Firstly, 10.2.5, the current PTR patch, is due for release in January, and contains the finale quests that wrap up Dragonflight’s story alongside a mix of other features. Dragonriding basically becomes dynamic flight in this patch as the mode of flight becomes available worldwide in WoW’s expansive landmass, albeit at reduced speeds in all the areas it wasn’t designed for. There’s also the implementation of Follower Dungeons for Dragonflight normal dungeons, which introduces FFXIV’s Trust/Duty Support system in a limited fashion to allow players to run dungeons with partial or fully NPC parties. With Dragonflight becoming the intended new player experience in 11.0, this makes sense and it likely signals that something similar will hopefully be available for TWW dungeons, to keep players who want that solo experience able to play through more content. Overall, not a huge patch but there is a decent mix of content with multiple story leads that interrelate – the relocation of the Night Elves (boy, I have opinions about that one, but I’ll save them for a story writeup), the related fallout for the Worgen as they attempt to reclaim Gilneas, and a mix of gameplay content and updates like balancing, an Outland Dragonriding cup, and a Hearthstone anniversary event.

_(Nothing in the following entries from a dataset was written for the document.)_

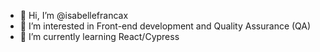 - 👋 Hi, I’m @isabellefrancax
- 👀 I’m interested in Front-end development and Quality Assurance (QA)
- 🌱 I’m currently learning React/Cypress

<!---
isabellefrancax/isabellefrancax is a ✨ special ✨ repository because its `README.md` (this file) appears on your GitHub profile.
You can click the Preview link to take a look at your changes.
--->
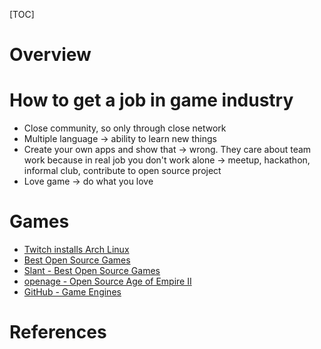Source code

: [TOC]

# Overview

# How to get a job in game industry
- Close community, so only through close network
- Multiple language -> ability to learn new things
- Create your own apps and show that -> wrong. They care about team work because in real job you don't work alone -> meetup, hackathon, informal club, contribute to open source project
- Love game -> do what you love

# Games
- [Twitch installs Arch Linux][1]
- [Best Open Source Games][2]
- [Slant - Best Open Source Games][3]
- [openage - Open Source Age of Empire II][4]
- [GitHub - Game Engines][5]

# References
[1]: https://www.twitchinstalls.com/ "Twitch installs Arch Linux"
[2]: http://worldofgnome.org/best-open-source-games/ "Best Open Source Games"
[3]: https://www.slant.co/topics/1933/~open-source-games "Slant - Best Open Source Games"
[4]: https://github.com/SFTtech/openage "openage"
[5]: https://github.com/showcases/game-engines "GitHub - Game Engines"
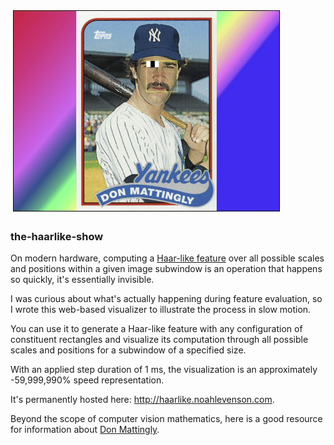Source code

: ![don mattingly feature selection](https://github.com/noahlevenson/the-haarlike-show/raw/master/donny_demo.gif)

### the-haarlike-show

On modern hardware, computing a [Haar-like feature](https://en.wikipedia.org/wiki/Haar-like_feature) over all possible scales and positions within a given image subwindow is an operation that happens so quickly, it's essentially invisible.

I was curious about what's actually happening during feature evaluation, so I wrote this web-based visualizer to illustrate the process in slow motion.

You can use it to generate a Haar-like feature with any configuration of constituent rectangles and visualize its computation through all possible scales and positions for a subwindow of a specified size.

With an applied step duration of 1 ms, the visualization is an approximately -59,999,990% speed representation.

It's permanently hosted here: http://haarlike.noahlevenson.com.

Beyond the scope of computer vision mathematics, here is a good resource for information about [Don Mattingly](https://en.wikipedia.org/wiki/Don_Mattingly).
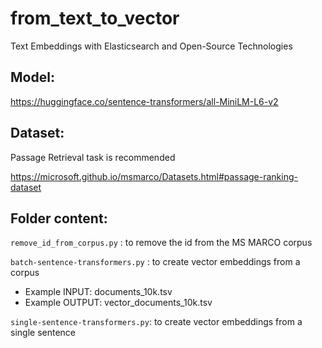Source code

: # from_text_to_vector
Text Embeddings with Elasticsearch and Open-Source Technologies

## Model:
https://huggingface.co/sentence-transformers/all-MiniLM-L6-v2

## Dataset:
Passage Retrieval task is recommended

https://microsoft.github.io/msmarco/Datasets.html#passage-ranking-dataset

## Folder content:
`remove_id_from_corpus.py` :  to remove the id from the MS MARCO corpus

`batch-sentence-transformers.py` :  to create vector embeddings from a corpus
- Example INPUT: documents_10k.tsv
- Example OUTPUT: vector_documents_10k.tsv

`single-sentence-transformers.py`:  to create vector embeddings from a single sentence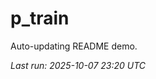 # p_train

Auto-updating README demo.

<!--START_SECTION:status-->
_Last run: 2025-10-07 23:20 UTC_
<!--END_SECTION:status-->

































































































































































































































































































































































































































































































































































































































































































































































































































































































































































































































































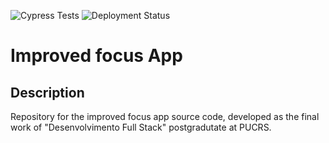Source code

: ![Cypress Tests](https://github.com/lucastashan/improved-focus/actions/workflows/cypress.yml/badge.svg)
![Deployment Status](https://img.shields.io/github/deployments/lucastashan/improved-focus/production)

# Improved focus App

## Description
Repository for the improved focus app source code, developed as the final work of "Desenvolvimento Full Stack" postgradutate at PUCRS.
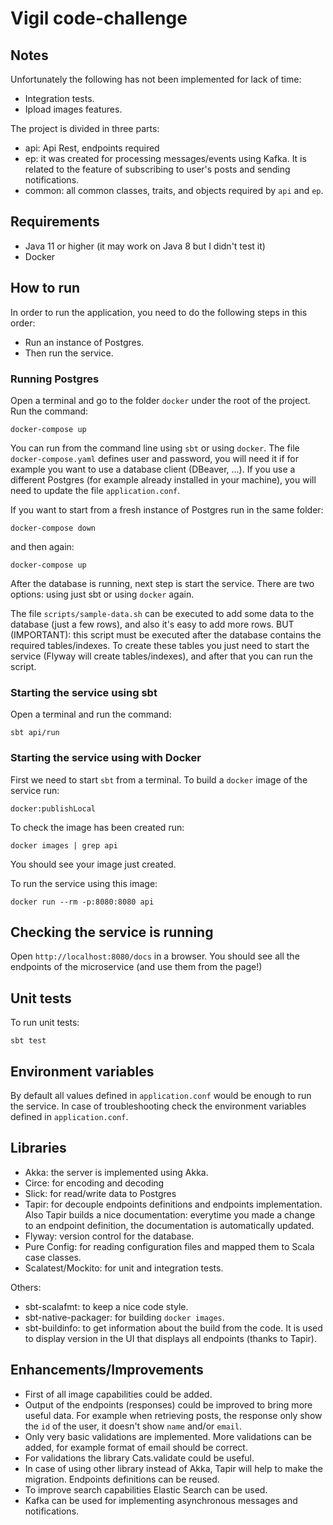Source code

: # Vigil code-challenge

## Notes

Unfortunately the following has not been implemented for lack of time:

- Integration tests.
- Ipload images features.

The project is divided in three parts:

- api: Api Rest, endpoints required
- ep: it was created for processing messages/events using Kafka. It is related to the feature of subscribing to user's posts and sending notifications. 
- common: all common classes, traits, and objects required by `api` and `ep`.

## Requirements

- Java 11 or higher (it may work on Java 8 but I didn't test it)
- Docker

## How to run

In order to run the application, you need to do the following steps in this order:

- Run an instance of Postgres.
- Then run the service.

### Running Postgres

Open a terminal and go to the folder `docker` under the root of the project.
Run the command:

`docker-compose up`

You can run from the command line using `sbt` or using `docker`.
The file `docker-compose.yaml` defines user and password, you will need it if for example you want to use a database client (DBeaver, ...).
If you use a different Postgres (for example already installed in your machine), you will need to update the file `application.conf`.

If you want to start from a fresh instance of Postgres run in the same folder:

`docker-compose down`

and then again:

`docker-compose up`

After the database is running, next step is start the service.
There are two options: using just sbt or using `docker` again.

The file `scripts/sample-data.sh` can be executed to add some data to the database (just a few rows), and also it's easy to add more rows. 
BUT (IMPORTANT): this script must be executed after the database contains the required tables/indexes. 
To create these tables you just need to start the service (Flyway will create tables/indexes), and after that you can run the script. 

### Starting the service using sbt

Open a terminal and run the command:

`sbt api/run`

### Starting the service using with Docker

First we need to start `sbt` from a terminal.
To build a `docker` image of the service run:

`docker:publishLocal`

To check the image has been created run:

`docker images | grep api`

You should see your image just created.

To run the service using this image:

`docker run --rm -p:8080:8080 api`

## Checking the service is running

Open `http://localhost:8080/docs` in a browser. 
You should see all the endpoints of the microservice (and use them from the page!)

## Unit tests

To run unit tests:

`sbt test`

## Environment variables

By default all values defined in `application.conf` would be enough to run the service.
In case of troubleshooting check the environment variables defined in `application.conf`.

## Libraries

- Akka: the server is implemented using Akka.
- Circe: for encoding and decoding
- Slick: for read/write data to Postgres
- Tapir: for decouple endpoints definitions and endpoints implementation.
  Also Tapir builds a nice documentation: everytime you made a change to an endpoint definition, the documentation is automatically updated.
- Flyway: version control for the database. 
- Pure Config: for reading configuration files and mapped them to Scala case classes.
- Scalatest/Mockito: for unit and integration tests.

Others:

- sbt-scalafmt: to keep a nice code style.
- sbt-native-packager: for building `docker images`.
- sbt-buildinfo: to get information about the build from the code. It is used to display version in the UI that displays all endpoints (thanks to Tapir). 

## Enhancements/Improvements

- First of all image capabilities could be added.
- Output of the endpoints (responses) could be improved to bring more useful data. For example when retrieving posts, the response only show the `id` of the user, it doesn't show `name` and/or `email`.
- Only very basic validations are implemented. More validations can be added, for example format of email should be correct.
- For validations the library Cats.validate could be useful. 
- In case of using other library instead of Akka, Tapir will help to make the migration. Endpoints definitions can be reused.
- To improve search capabilities Elastic Search can be used.
- Kafka can be used for implementing asynchronous messages and notifications.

In the spring, we get 10.2.6, which has a skull and crossbones as the only indicator of content to come, and it seems likely that this patch will also be the Season 4 rollout patch. We don’t know enough about either to say much, other than that the promise is a full new season with “Dragonflight Raids Revisited” but no details on how that will relate to Mythic Plus dungeon pool or what the Season 4 raid changes will entail. This also starts around the same time as the TWW alpha test begins.
Then there’s 10.2.7. This seems to (and this might be optimistic on my part) contain some events to set up the War Within expansion, with “Harbinger quests” and something called “Timerunning: Panadmonium” which has led to some people speculating we might see the return of Mists of Pandaria’s challenge modes (and as someone who only got the Priest armor set from them for the Golds back in MoP, I kinda hope so!). There’s also new heritage armor sets coming for the Trolls and Draenei and a new holiday event (depending on how late into spring it runs, who knows?).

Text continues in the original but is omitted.